Errai: The browser as a platform

Wednesday, February 22, 2012

Errai Marshalling: Good for Immutable Types

There are already dozens of well-known serialization frameworks for Java, but Errai needs one that works with code that's been translated to JavaScript via the GWT compiler. For serialization frameworks, GWT presents special challenges: reflection only goes as deep as class literals and Object.getClass(). No dynamic method calls; no dynamic field reads and writes; no dynamic creation of arbitrary types of objects.

So we decided the best way forward for Errai was to build our own annotation-driven marshalling framework based on code generation. My favourite part about this is that we got to design it from the ground up to support immutable types.

First, here's a basic mutable Bean that can be serialized and deserialized by Errai Marshalling:

import java.util.Date;
import org.jboss.errai.common.client.api.annotations.Portable;

@Portable
public class OrientationSensorReading {

  private Date observationTime;
  private double x;
  private double y;
  private double z;

  public Date getObservationTime() { return observationTime; }
  public void setObservationTime(Date observationTime) {
    this.observationTime = observationTime;
  }
  
  public double getX() { return x; }
  public void setX(double x) { this.x = x; }

  public double getY() { return y; }
  public void setY(double y) { this.y = y; }
  
  public double getZ() { return z; }
  public void setZ(double z) { this.z = z; }
}

Pretty easy, right? Just annotate it with @Portable, and OrientationSensorReading objects will be marshallable on both the client and the server. Notice that the java.util.Date instance didn't require any special treatment. In fact, all GWT-translatable types in the standard Java library (including Exceptions) are handled by Errai Marshalling out-of-the-box. Likewise, you can nest instances and collections of any Portable entity types you have declared in your project's codebase.

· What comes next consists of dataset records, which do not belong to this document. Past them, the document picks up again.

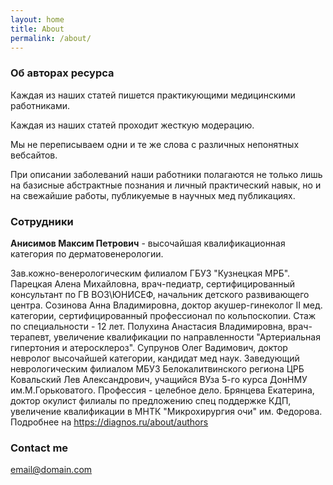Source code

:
 ```yaml
---
layout: home
title: About
permalink: /about/
---
```




### Об авторах ресурса

Каждая из наших статей пишется практикующими медицинскими работниками.

Каждая из наших статей проходит  жесткую модерацию. 

Мы не переписываем одни и те же слова с различных непонятных вебсайтов.

При описании заболеваний наши работники полагаются не только лишь  на базисные абстрактные познания и личный практический навык, но и на свежайшие работы, публикуемые в научных мед публикациях.

### Сотрудники

**Анисимов Максим Петрович** - высочайшая квалификационная категория по дерматовенерологии.

 Зав.кожно-венерологическим филиалом ГБУЗ "Кузнецкая МРБ".
Парецкая Алена Михайловна, врач-педиатр, сертифицированный консультант по ГВ ВОЗ\ЮНИСЕФ, начальник детского развивающего центра.
Созинова Анна Владимировна, доктор акушер-гинеколог II мед. категории, сертифицированный профессионал по кольпоскопии. Стаж по специальности - 12 лет.
Полухина Анастасия Владимировна, врач-терапевт, увеличение квалификации по направленности "Артериальная гипертония и атеросклероз".
Супрунов Олег Вадимович, доктор невролог высочайшей категории, кандидат мед наук. Заведующий неврологическим филиалом МБУЗ Белокалитвинского региона ЦРБ
Ковальский Лев Александрович, учащийся ВУза 5-го курса ДонНМУ им.М.Горьковатого. Профессия - целебное дело.
Брянцева Екатерина, доктор окулист филиалы по предложению спец поддержке КДП, увеличение квалификации в МНТК "Микрохирургия очи" им. Федорова.
Подробнее на https://diagnos.ru/about/authors

### Contact me

[email@domain.com](mailto:email@domain.com)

But wait! This type is a natural candidate for immutability. Once we've taken a sample from an accelerometer, this reading should never change. Here's an immutable variant of the above that works with Errai Marshalling:

import java.util.Date;
import org.jboss.errai.common.client.api.annotations.Portable;
import org.jboss.errai.marshalling.client.api.annotations.MapsTo;

@Portable
public final class OrientationSensorReading {

  private final Date observationTime;
  private final double x;
  private final double y;
  private final double z;

  public OrientationSensorReading(
      @MapsTo("observationTime") Date observationTime,
      @MapsTo("x") double x,
      @MapsTo("y") double y,
      @MapsTo("z") double z) {
    this.observationTime = new Date(observationTime.getTime());
    this.x = x;
    this.y = y;
    this.z = z;
  }

  public Date getObservationTime() { return new Date(observationTime.getTime()); }
  public double getX() { return x; }
  public double getY() { return y; }
  public double getZ() { return z; }
}

Note the @MapsTo annotations on the constructor arguments. These specify the names of the Bean properties the arguments map to. This is necessary because–unfortunately–the names of method and constructor parameters are not preserved in Java class files. I believe the advantage of having truly immutable objects where they make sense in your code will more than make up for this inconvenience.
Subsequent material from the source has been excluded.